▶ Listed entries:
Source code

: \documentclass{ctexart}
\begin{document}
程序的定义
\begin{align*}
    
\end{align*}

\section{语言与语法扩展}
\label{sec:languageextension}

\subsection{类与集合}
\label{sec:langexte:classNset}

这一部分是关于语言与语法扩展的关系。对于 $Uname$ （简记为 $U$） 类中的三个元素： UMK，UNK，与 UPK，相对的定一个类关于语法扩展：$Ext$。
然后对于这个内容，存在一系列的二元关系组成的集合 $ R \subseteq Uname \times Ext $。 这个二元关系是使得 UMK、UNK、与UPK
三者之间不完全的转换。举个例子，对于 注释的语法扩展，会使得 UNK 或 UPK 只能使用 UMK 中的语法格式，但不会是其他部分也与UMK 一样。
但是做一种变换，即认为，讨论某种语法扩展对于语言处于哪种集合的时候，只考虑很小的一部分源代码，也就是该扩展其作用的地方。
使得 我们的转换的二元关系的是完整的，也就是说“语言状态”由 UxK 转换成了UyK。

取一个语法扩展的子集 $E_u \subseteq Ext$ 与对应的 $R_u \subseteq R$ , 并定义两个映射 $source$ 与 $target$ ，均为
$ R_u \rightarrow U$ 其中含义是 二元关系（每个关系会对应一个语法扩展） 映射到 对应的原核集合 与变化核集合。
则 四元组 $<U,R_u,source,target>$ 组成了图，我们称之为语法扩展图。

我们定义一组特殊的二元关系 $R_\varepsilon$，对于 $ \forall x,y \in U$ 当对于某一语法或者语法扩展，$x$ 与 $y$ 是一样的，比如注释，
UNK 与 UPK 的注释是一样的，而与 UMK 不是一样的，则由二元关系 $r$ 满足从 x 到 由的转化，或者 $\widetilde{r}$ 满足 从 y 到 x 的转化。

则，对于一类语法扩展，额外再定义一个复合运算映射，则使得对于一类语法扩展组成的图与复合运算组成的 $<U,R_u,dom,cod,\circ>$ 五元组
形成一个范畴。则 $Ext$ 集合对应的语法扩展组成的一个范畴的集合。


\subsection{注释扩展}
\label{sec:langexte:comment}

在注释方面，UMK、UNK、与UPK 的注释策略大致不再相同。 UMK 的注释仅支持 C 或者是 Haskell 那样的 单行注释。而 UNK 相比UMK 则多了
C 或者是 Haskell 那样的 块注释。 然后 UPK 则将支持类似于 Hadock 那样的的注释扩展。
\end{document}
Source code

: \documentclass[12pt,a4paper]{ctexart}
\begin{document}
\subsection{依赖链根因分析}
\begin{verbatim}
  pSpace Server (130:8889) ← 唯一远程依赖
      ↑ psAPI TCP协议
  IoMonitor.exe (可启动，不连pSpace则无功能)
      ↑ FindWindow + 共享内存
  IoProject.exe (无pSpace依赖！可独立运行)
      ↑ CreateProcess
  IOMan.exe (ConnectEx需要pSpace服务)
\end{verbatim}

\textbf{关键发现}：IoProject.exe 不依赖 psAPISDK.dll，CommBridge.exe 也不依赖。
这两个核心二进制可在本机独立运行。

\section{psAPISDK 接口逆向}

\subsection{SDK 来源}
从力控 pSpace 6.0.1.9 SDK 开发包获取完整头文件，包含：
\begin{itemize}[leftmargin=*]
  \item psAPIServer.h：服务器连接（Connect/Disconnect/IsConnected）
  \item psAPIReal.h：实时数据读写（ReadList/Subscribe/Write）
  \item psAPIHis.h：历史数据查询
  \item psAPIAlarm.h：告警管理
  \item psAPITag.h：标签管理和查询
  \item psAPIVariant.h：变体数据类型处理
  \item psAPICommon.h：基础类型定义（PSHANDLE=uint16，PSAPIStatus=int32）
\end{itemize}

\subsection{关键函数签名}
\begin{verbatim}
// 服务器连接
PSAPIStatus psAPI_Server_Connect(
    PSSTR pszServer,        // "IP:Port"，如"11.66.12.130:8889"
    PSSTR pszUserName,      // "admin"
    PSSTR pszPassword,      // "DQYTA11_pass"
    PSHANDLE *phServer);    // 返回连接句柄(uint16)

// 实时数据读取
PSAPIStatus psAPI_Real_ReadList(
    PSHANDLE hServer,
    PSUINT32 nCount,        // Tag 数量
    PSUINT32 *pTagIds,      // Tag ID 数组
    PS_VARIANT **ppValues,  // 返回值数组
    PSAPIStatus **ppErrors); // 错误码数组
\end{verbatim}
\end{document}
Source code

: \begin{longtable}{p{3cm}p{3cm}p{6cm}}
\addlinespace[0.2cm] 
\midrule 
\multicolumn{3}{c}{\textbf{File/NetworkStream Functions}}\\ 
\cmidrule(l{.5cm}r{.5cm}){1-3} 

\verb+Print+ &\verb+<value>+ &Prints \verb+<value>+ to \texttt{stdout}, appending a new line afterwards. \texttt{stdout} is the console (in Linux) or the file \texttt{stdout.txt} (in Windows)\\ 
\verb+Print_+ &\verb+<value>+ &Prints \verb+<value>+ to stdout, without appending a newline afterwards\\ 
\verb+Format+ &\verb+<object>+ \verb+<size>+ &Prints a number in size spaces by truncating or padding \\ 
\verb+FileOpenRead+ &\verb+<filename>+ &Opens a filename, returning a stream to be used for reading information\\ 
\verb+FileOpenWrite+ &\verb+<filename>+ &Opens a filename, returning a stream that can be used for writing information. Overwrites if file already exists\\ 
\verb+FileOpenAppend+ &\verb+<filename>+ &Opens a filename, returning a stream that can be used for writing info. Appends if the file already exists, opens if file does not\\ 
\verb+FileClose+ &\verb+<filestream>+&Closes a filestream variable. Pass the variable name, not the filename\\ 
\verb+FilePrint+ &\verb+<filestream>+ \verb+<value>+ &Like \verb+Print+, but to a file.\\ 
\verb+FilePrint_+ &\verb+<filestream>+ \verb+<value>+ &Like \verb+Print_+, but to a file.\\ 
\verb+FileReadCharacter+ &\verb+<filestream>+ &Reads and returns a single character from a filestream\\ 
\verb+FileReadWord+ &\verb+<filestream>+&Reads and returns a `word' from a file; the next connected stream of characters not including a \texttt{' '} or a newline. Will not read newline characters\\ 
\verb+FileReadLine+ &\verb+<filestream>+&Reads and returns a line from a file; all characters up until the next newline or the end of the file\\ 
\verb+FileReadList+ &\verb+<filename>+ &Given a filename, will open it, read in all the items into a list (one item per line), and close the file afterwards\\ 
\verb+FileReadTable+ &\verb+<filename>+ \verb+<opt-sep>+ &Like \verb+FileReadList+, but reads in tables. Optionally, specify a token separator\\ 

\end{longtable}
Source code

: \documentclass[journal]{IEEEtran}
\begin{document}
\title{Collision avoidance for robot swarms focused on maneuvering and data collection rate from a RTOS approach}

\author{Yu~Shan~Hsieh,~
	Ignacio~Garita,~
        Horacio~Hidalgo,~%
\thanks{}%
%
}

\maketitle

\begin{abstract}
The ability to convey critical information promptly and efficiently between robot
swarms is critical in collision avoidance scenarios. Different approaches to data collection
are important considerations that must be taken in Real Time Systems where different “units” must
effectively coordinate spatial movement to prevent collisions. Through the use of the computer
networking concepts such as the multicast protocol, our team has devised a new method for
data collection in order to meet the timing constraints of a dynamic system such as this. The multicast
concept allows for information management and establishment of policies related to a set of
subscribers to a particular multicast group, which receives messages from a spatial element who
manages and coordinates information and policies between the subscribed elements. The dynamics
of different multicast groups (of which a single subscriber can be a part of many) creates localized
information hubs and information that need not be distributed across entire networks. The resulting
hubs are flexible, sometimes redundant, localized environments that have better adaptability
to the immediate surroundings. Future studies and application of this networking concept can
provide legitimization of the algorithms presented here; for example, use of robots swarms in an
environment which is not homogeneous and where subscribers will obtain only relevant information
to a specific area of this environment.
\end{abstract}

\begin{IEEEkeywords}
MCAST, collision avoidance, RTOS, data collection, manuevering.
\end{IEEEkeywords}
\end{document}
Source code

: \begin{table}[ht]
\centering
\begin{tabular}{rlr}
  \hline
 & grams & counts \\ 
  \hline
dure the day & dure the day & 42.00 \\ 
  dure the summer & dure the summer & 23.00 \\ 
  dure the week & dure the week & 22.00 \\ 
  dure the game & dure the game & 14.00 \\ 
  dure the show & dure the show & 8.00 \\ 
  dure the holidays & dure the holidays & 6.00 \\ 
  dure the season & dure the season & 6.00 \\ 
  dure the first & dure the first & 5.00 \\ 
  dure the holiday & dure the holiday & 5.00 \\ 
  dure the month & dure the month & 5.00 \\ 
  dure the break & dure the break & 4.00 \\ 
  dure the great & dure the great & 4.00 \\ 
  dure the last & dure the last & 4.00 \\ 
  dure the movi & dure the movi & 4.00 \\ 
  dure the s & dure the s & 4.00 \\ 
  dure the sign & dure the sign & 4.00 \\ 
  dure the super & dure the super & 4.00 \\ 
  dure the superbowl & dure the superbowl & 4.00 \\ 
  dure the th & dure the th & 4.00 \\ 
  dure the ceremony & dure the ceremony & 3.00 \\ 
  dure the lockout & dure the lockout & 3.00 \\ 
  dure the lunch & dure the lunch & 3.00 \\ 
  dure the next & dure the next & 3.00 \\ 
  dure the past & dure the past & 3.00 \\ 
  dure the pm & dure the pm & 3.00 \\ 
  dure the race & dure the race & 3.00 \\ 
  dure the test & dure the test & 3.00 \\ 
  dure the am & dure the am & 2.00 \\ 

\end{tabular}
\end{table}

▶ Work task:
Once you find the line with "data collection in" above, print it and every line after it up to and including the line with "dure the th & dure the th & 4.00 \\", exactly as written and nothing else.

▶ Answer to the exercise:
data collection in order to meet the timing constraints of a dynamic system such as this. The multicast
concept allows for information management and establishment of policies related to a set of
subscribers to a particular multicast group, which receives messages from a spatial element who
manages and coordinates information and policies between the subscribed elements. The dynamics
of different multicast groups (of which a single subscriber can be a part of many) creates localized
information hubs and information that need not be distributed across entire networks. The resulting
hubs are flexible, sometimes redundant, localized environments that have better adaptability
to the immediate surroundings. Future studies and application of this networking concept can
provide legitimization of the algorithms presented here; for example, use of robots swarms in an
environment which is not homogeneous and where subscribers will obtain only relevant information
to a specific area of this environment.
\end{abstract}

\begin{IEEEkeywords}
MCAST, collision avoidance, RTOS, data collection, manuevering.
\end{IEEEkeywords}
\end{document}
Source code

: \begin{table}[ht]
\centering
\begin{tabular}{rlr}
  \hline
 & grams & counts \\ 
  \hline
dure the day & dure the day & 42.00 \\ 
  dure the summer & dure the summer & 23.00 \\ 
  dure the week & dure the week & 22.00 \\ 
  dure the game & dure the game & 14.00 \\ 
  dure the show & dure the show & 8.00 \\ 
  dure the holidays & dure the holidays & 6.00 \\ 
  dure the season & dure the season & 6.00 \\ 
  dure the first & dure the first & 5.00 \\ 
  dure the holiday & dure the holiday & 5.00 \\ 
  dure the month & dure the month & 5.00 \\ 
  dure the break & dure the break & 4.00 \\ 
  dure the great & dure the great & 4.00 \\ 
  dure the last & dure the last & 4.00 \\ 
  dure the movi & dure the movi & 4.00 \\ 
  dure the s & dure the s & 4.00 \\ 
  dure the sign & dure the sign & 4.00 \\ 
  dure the super & dure the super & 4.00 \\ 
  dure the superbowl & dure the superbowl & 4.00 \\ 
  dure the th & dure the th & 4.00 \\ 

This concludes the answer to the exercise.